A significant component of the sweeping $2 trillion economic stimulus enacted on March 27, 2020, is a $500 billion Exchange Stabilization Fund, whose intended beneficiaries include mid-sized businesses with less than 10,000 employees that have been impacted by the COVID-19 pandemic.
The Coronavirus Aid, Relief, and Economic Security Act (CARES) Act authorizes the U.S. Treasury Department and the Federal Reserve to create several relief programs using this fund, including a mid-sized business loan program and the Main Street Lending Program (MSLP), but the act also places several restrictions and requirements on businesses wanting to take advantage of these programs, including limits on executive compensation and protection of labor organizing.
We detail the various strings attached to these programs below, and we expect additional guidance to be issued in the coming days as further details about the programs are released.
Businesses seeking a loan or loan guarantee from either the MSLP or mid-sized business loan program must limit executive and employee compensation once the loan or loan guarantee starts and until one year after the loan or loan guarantee is no longer outstanding (the “Restriction Period”).
The restrictions on compensation described below apply to mid-sized businesses with between 500 and 10,000 employees in any industry, as well as certain specialized industries including air carriers and contractors. (Note that these limits do not apply to those businesses participating in other CARES Act relief loan programs, such as the Paycheck Protection Program and the Economic Injury Disaster Loan program.)
The compensation restrictions include:
The CARES Act states “total compensation” includes salaries, bonuses, awards of stock and other financial benefits. What “other financial benefits” includes is unclear, and may be elaborated on in the forthcoming regulations.

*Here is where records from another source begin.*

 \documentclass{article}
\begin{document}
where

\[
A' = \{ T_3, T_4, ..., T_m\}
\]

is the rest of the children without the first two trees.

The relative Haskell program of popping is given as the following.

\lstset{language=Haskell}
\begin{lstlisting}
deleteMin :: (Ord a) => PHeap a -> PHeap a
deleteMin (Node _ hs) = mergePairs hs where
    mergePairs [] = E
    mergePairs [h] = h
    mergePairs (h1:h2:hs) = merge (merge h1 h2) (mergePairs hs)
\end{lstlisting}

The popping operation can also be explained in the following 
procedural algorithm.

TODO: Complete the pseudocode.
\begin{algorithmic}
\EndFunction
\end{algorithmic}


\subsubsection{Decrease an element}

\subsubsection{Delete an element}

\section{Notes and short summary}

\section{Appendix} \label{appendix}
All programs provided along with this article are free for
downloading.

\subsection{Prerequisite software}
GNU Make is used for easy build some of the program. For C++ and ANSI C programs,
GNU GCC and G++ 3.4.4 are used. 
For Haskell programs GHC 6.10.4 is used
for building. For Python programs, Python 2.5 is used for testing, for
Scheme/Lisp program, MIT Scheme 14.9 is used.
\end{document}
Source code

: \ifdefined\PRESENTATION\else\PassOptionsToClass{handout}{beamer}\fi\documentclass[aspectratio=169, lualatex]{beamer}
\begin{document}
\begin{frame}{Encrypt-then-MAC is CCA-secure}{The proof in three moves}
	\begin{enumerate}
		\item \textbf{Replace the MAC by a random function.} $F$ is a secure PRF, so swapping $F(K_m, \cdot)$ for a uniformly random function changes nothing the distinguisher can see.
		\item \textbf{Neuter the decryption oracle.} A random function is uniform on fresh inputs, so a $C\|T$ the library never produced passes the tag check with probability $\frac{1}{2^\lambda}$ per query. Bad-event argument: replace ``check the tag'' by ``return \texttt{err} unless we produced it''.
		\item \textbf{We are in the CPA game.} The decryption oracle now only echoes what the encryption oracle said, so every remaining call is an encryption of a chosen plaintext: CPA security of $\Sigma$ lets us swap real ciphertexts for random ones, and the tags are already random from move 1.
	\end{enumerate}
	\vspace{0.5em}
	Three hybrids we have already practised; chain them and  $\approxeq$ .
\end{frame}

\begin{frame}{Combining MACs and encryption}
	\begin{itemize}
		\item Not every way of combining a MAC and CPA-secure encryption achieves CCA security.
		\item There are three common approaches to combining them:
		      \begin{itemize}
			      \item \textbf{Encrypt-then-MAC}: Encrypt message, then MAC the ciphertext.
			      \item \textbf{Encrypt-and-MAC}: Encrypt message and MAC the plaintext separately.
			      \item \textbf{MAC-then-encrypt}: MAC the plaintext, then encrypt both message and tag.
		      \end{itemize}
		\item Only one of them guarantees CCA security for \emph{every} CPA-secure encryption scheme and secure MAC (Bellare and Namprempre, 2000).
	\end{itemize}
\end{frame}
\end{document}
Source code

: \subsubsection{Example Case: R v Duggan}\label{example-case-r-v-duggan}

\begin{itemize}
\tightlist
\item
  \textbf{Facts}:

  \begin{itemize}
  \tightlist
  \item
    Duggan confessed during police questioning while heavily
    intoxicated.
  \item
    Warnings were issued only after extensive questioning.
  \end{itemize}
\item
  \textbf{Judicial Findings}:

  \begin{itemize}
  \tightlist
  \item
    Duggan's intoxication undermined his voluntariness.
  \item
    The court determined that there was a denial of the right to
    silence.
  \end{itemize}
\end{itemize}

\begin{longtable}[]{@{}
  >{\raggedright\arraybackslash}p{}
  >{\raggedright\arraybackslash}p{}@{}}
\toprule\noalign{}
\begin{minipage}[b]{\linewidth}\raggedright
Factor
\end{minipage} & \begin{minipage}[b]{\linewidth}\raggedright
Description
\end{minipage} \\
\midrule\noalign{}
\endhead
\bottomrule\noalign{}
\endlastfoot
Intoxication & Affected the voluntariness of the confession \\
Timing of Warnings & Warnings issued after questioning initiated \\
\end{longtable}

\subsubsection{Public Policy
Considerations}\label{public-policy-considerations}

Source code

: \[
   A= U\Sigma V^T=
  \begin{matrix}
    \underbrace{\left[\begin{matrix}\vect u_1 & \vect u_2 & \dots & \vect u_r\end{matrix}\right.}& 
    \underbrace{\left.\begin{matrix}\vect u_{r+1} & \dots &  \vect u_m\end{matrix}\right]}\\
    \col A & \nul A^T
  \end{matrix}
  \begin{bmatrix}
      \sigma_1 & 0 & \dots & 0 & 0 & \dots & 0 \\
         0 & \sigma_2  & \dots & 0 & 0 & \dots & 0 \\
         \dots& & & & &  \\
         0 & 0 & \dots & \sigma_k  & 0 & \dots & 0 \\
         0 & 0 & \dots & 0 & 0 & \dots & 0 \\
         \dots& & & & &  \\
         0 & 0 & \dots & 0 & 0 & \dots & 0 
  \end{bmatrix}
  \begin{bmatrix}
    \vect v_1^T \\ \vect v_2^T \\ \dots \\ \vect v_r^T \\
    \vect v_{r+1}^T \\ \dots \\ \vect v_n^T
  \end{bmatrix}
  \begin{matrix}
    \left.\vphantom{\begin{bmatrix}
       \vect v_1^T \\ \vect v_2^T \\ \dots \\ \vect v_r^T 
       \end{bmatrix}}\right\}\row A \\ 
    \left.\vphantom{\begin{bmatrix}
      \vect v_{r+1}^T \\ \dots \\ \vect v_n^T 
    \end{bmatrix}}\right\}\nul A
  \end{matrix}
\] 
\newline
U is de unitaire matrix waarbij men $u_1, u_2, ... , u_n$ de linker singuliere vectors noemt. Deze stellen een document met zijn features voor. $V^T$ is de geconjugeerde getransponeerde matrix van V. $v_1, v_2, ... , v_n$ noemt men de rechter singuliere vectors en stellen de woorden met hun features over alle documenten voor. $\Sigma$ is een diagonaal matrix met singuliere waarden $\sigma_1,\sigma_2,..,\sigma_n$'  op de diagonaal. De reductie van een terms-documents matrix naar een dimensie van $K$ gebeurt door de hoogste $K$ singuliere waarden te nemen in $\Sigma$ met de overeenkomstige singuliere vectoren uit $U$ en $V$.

Employers should consider the implications of the executive compensation limits before applying for a loan. For employers with existing employment or severance agreements in place, any conflicts that may exist between the existing agreements and compliance with the law should be addressed before participating in the program.
In addition to the compensation limits, the CARES Act also requires businesses with between 500 and 10,000 employees receiving a loan under the MSLP or mid-sized business loan program to make a “good-faith certification” that it will comply with certain requirements listed in the CARES Act.

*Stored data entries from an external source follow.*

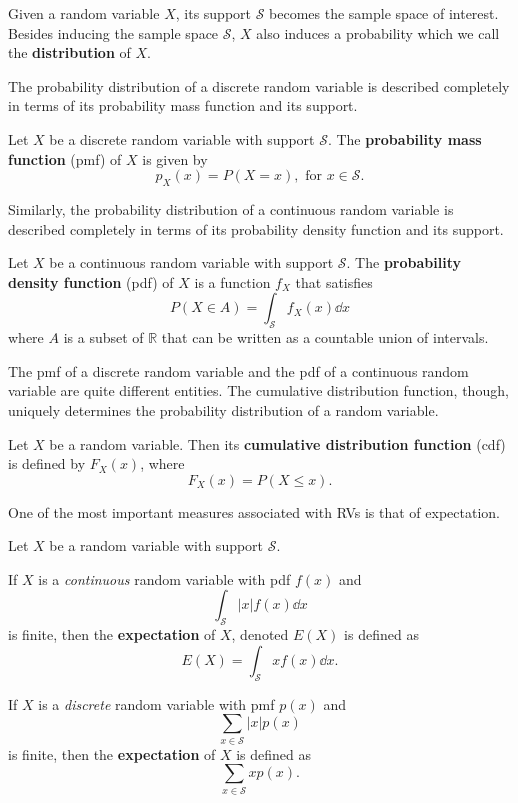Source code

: Given a random variable $X$, its support $\mathcal S$ becomes the sample space of interest. Besides inducing the sample space $\mathcal S$, $X$ also induces a probability which we call the \textbf{distribution} of $X$.

The probability distribution of a discrete random variable is described completely in terms of its probability mass function and its support.

\begin{definition}[pmf]
	Let $X$ be a discrete random variable with support $\mathcal S$. The \textbf{probability mass function} (pmf) of $X$ is given by
$$p_X(x) = P(X = x),\text{ for }x \in \mathcal S.$$
\end{definition}

Similarly, the probability distribution of a continuous random variable is described completely in terms of its probability density function and its support.

\begin{definition}[pdf]
	Let $X$ be a continuous random variable with support $\mathcal S$. The \textbf{probability density function} (pdf) of $X$ is a function $f_X$ that satisfies
$$P(X\in A)=\int_\mathcal Sf_X(x)\dd x$$
where $A$ is a subset of $\mathbb R$ that can be written as a countable union of intervals.
\end{definition}

The pmf of a discrete random variable and the pdf of a continuous random variable are quite different entities. The cumulative distribution function, though, uniquely determines the probability distribution of a random variable.

\begin{definition}[cdf]
	Let $X$ be a random variable. Then its \textbf{cumulative distribution function} (cdf) is defined by $F_X(x)$, where
$$F_X(x)=P(X\leq x).$$
\end{definition}

One of the most important measures associated with RVs is that of expectation.

\begin{definition}[expectation]
	Let $X$ be a random variable with support $\mathcal S$.

	If $X$ is a \textit{continuous} random variable with pdf $f(x)$ and
	$$\int_{\mathcal S}|x|f(x)\dd x$$
	is finite, then the \textbf{expectation} of $X$, denoted $E(X)$ is defined as
	$$E(X)=\int_{\mathcal S} xf(x)\dd x.$$ 

	If $X$ is a \textit{discrete} random variable with pmf $p(x)$ and
	$$\sum_{x\in\mathcal S}|x|p(x)$$
	is finite, then the \textbf{expectation} of $X$ is defined as
	$$\sum_{x\in\mathcal S}xp(x).$$
\end{definition}

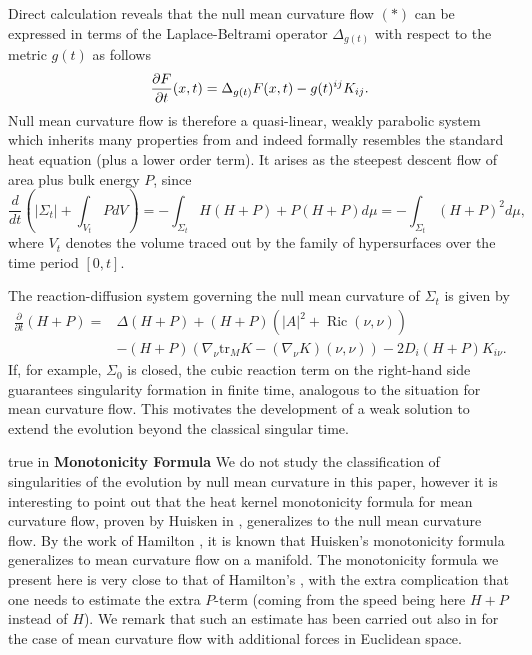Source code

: \documentclass[11pt]{amsart}
\DeclareMathOperator{\Ric}{Ric}    \DeclareMathOperator{\Rm}{Rm}
\begin{document}
Direct calculation reveals that the null mean curvature flow $(*)$ can be expressed in terms of the Laplace-Beltrami operator $\Delta_{g(t)}$ with respect to the metric $g(t)$ as follows 
\begin{equation*}
 \frac{\partial F}{\partial t}(x,t) = \Delta_{g(t)}F(x,t)-g(t)^{ij}K_{ij}.\\
\end{equation*}
Null mean curvature flow is therefore a quasi-linear, weakly parabolic system which inherits many properties from and indeed formally resembles the standard heat equation (plus a lower order term). It arises as the steepest descent flow of area plus bulk energy $P$, since
\begin{equation*}
\frac{d}{dt}\left(|\Sigma_t|+\int_{V_t}P dV\right)=-\int_{\Sigma_t} H(H+P) + P(H+P)d\mu=-\int_{\Sigma_t} (H+P)^2 d\mu, 
\end{equation*}
where $V_t$ denotes the volume traced out by the family of hypersurfaces over the time period $[0,t]$. 

The reaction-diffusion system governing the null mean curvature of $\Sigma_t$ is given by
\begin{equation}\label{heH+P}
\begin{split}\frac{\partial}{\partial t}(H+P)=&\Delta(H+P)+(H+P)(|A|^2+\Ric(\nu,\nu))\\
&-(H+P)(\nabla_{\nu}\text{tr}_MK-(\nabla_{\nu}K)(\nu,\nu))-2D_i(H+P)K_{i\nu}.
\end{split}
\end{equation}
If, for example, $\Sigma_0$ is closed, the cubic reaction term on the right-hand side guarantees singularity formation in finite time, analogous to the situation for mean curvature flow. This motivates the development of a weak solution to extend the evolution beyond the classical singular time.



 true in
\textbf{Monotonicity Formula}
We do not study the classification of singularities of the evolution by null mean curvature in this paper, however it is interesting to point out that the heat kernel monotonicity formula for mean curvature flow, proven by Huisken in \cite{Hu90}, generalizes to the null mean curvature flow. By the work of Hamilton \cite{Ha1}, it is known that Huisken's monotonicity formula generalizes to mean curvature flow on a manifold. The monotonicity formula we present here is very close to that of  Hamilton's \cite{Ha1}, with the extra complication that one needs to estimate the extra $P$-term (coming from the speed being here $H+P$ instead of $H$). We remark that such an estimate has been carried out also in \cite{W96} for the case of mean curvature flow with additional forces in Euclidean space.
\end{document}
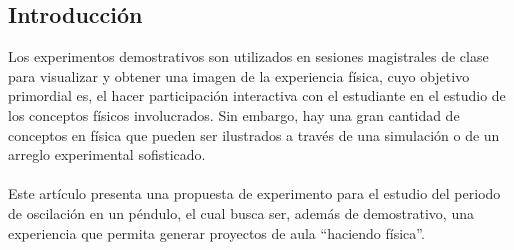 \documentclass[12pt]{article}
\begin{document}
\renewcommand\contentsname{\centering TABLA DE CONTENIDO}
\thispagestyle{empty}
\setcounter{page}{1}
\tableofcontents
\clearpage

\renewcommand\listfigurename{\centering LISTA DE FIGURAS}
\listoffigures
\clearpage



\begin{multicols}{2}

\section{Introducción}
Los experimentos demostrativos son utilizados en sesiones magistrales de clase para visualizar y obtener una imagen de la experiencia física, cuyo objetivo primordial es, el hacer participación interactiva con el estudiante\cite{REDISH} en el estudio de los conceptos físicos involucrados. Sin embargo, hay una gran cantidad de conceptos en física que pueden ser ilustrados a través de una simulación o de un arreglo experimental sofisticado.\\ \\ Este artículo presenta una propuesta de experimento para el estudio del periodo de oscilación en un péndulo, el cual busca ser, además de demostrativo, una experiencia que permita generar proyectos de aula ``haciendo física''.
\\ \\


\end{multicols}
\end{document}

Two of those certifications may have a significant impact on labor law. First, the recipient must certify that it “will not abrogate existing collective bargaining agreements for the term of the loan and 2 years after completing repayment of the loan.” Second, a business must certify that it “will remain neutral in any union organizing effort for the term of the loan.”

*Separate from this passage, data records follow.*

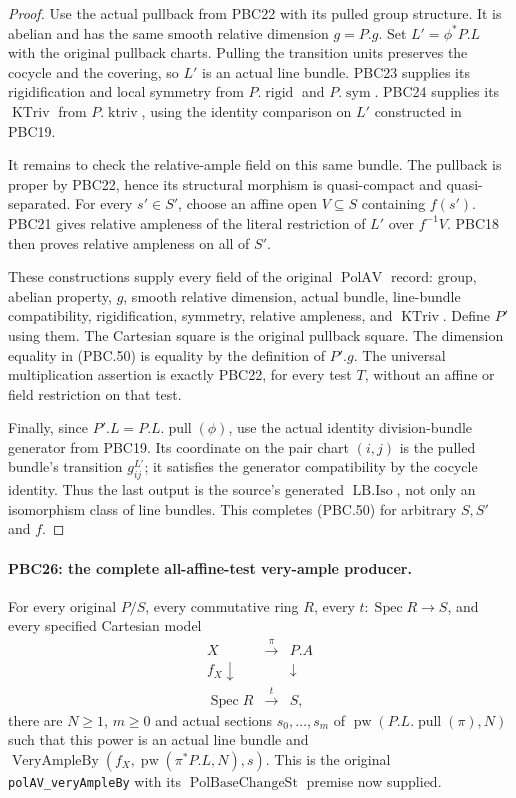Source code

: \begin{proof}
Use the actual pullback from PBC22 with its pulled group
structure.  It is abelian and has the same smooth relative
dimension $g=P.g$.  Set $L'=\phi^*P.L$ with the original
pullback charts.  Pulling the transition units preserves
the cocycle and the covering, so $L'$ is an actual line bundle.
PBC23 supplies its rigidification and local symmetry from
$P.\operatorname{rigid}$ and $P.\operatorname{sym}$.
PBC24 supplies its $\operatorname{KTriv}$ from
$P.\operatorname{ktriv}$, using the identity comparison
on $L'$ constructed in PBC19.

It remains to check the relative-ample field on this same
bundle.  The pullback is proper by PBC22, hence its
structural morphism is quasi-compact and quasi-separated.
For every $s'\in S'$, choose an affine open $V\subseteq S$
containing $f(s')$.  PBC21 gives relative ampleness of the
literal restriction of $L'$ over $f^{-1}V$.
PBC18 then proves relative ampleness on all of $S'$.

These constructions supply every field of the original
$\operatorname{PolAV}$ record: group, abelian property,
$g$, smooth relative dimension, actual bundle, line-bundle
compatibility, rigidification, symmetry, relative ampleness,
and $\operatorname{KTriv}$.  Define $P'$ using them.
The Cartesian square is the original pullback square.
The dimension equality in (PBC.50) is equality by the
definition of $P'.g$.  The universal multiplication assertion
is exactly PBC22, for every test $T$, without an affine or
field restriction on that test.

Finally, since $P'.L=P.L.\operatorname{pull}(\phi)$,
use the actual identity division-bundle generator from
PBC19.  Its coordinate on the pair chart $(i,j)$ is the
pulled bundle's transition $g^{L'}_{ij}$; it satisfies
the generator compatibility by the cocycle identity.
Thus the last output is the source's generated
$\operatorname{LB.Iso}$, not only an isomorphism class
of line bundles.  This completes (PBC.50) for arbitrary
$S,S'$ and $f$.
\end{proof}

\paragraph{PBC26: the complete all-affine-test very-ample producer.}
\label{claim:PBC26}
For every original $P/S$, every commutative ring $R$, every
$t:\operatorname{Spec}R\to S$, and every specified Cartesian
model
\[
 \begin{array}{ccc}
 X&\xrightarrow{\pi}&P.A\\
 f_X\downarrow&&\downarrow\\
 \operatorname{Spec}R&\xrightarrow{t}&S,
 \end{array}
\]
there are $N\ge1$, $m\ge0$ and actual sections
$s_0,\ldots,s_m$ of
$\operatorname{pw}(P.L.\operatorname{pull}(\pi),N)$
such that this power is an actual line bundle and
$\operatorname{VeryAmpleBy}(f_X,\operatorname{pw}(\pi^*P.L,N),s)$.
This is the original \texttt{polAV\_veryAmpleBy} with its
$\operatorname{PolBaseChangeSt}$ premise now supplied.

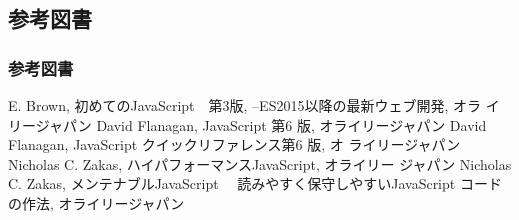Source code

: \subsection{参考図書}
\begin{frame}
 \frametitle{参考図書}
\begin{thebibliography}{9}
  E. Brown, 初めてのJavaScript　第3版, --ES2015以降の最新ウェブ開発, オラ
       イリージャパン\label{ES2016}
 David Flanagan, JavaScript 第6 版, オライリージャパン
 David Flanagan, JavaScript クイックリファレンス第6 版, オ
	 ライリージャパン
 Nicholas C. Zakas, ハイパフォーマンスJavaScript, オライリー
	 ジャパン
 Nicholas C. Zakas, メンテナブルJavaScript 　読みやすく保守しやすいJavaScript 
コードの作法, オライリージャパン
\end{thebibliography}
\end{frame}
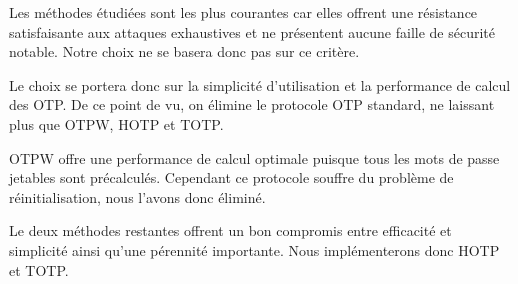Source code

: 	Les méthodes étudiées sont les plus courantes car elles offrent une
	résistance satisfaisante aux attaques exhaustives et ne présentent aucune
	faille de sécurité notable. Notre choix ne se basera donc pas sur ce
	critère.

	Le choix se portera donc sur la simplicité d'utilisation et la performance
	de calcul des OTP. De ce point de vu, on élimine le protocole OTP
	standard, ne laissant plus que OTPW, HOTP et TOTP.

	OTPW offre une performance de calcul optimale puisque tous les mots de
	passe jetables sont précalculés. Cependant ce protocole souffre du
	problème de réinitialisation, nous l'avons donc éliminé.

	Le deux méthodes restantes offrent un bon compromis entre efficacité et
	simplicité ainsi qu'une pérennité importante. Nous implémenterons donc HOTP
	et TOTP.

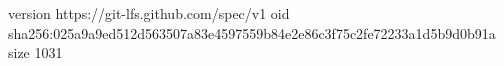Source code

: version https://git-lfs.github.com/spec/v1
oid sha256:025a9a9ed512d563507a83e4597559b84e2e86c3f75c2fe72233a1d5b9d0b91a
size 1031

As we await further guidance on the implications of these required certifications, it is clear these “good-faith certifications” could have a significant impact on these employers’ future relationships with unions and employees.
What is Abrogation?
Under the CARES Act loan restrictions, a business must certify that it “will not abrogate existing collective bargaining agreements [CBA] for the term of the loan [not to exceed 5 years] and 2 years after completing repayment of the loan.” As of now, the extent to which this certification will affect the collective bargaining process remains unclear. The CARES Act does not state whether midterm bargaining that parties to a CBA may engage in would be considered “abrogating” a CBA. Furthermore, it is unclear what this term may mean if a CBA expires during the term of a loan.
What is Neutrality?
Typically, neutrality agreements are entered into by an employer and a union, and provide that the employer would not oppose the union’s efforts to organize its employees. They can include such provisions as allowing the union to contact employees during work hours, allowing the union access to employee directories, and prohibiting the employer from saying anything negative about the union or unionization during an organizing drive.
Now, mid-sized businesses needing a loan under these two CARES Act programs are compelled to remain “neutral” for the entire term of the loan. This requirement would seem to directly conflict with the “free speech clause” of the Taft-Hartley Act, which amended the National Labor Relations Act, and provides that employers have the right to express their views and opinions about labor issues.
It remains to be seen if the regulations will provide any further guidance for employers who are required to remain “neutral.” The CARES Act is unclear on how a violation of the neutrality certification would play out – whether it would affect the loan and/or be considered an unfair labor practice. Clearly, though, requiring employers to remain neutral gives unions new potential targets for organizing drives.
As to the labor provisions, it also remains to be seen if the National Labor Relations Board, which traditionally has jurisdiction over such matters, or the Treasury Department, which has jurisdiction over the CARES Act, will be the enforcing agency.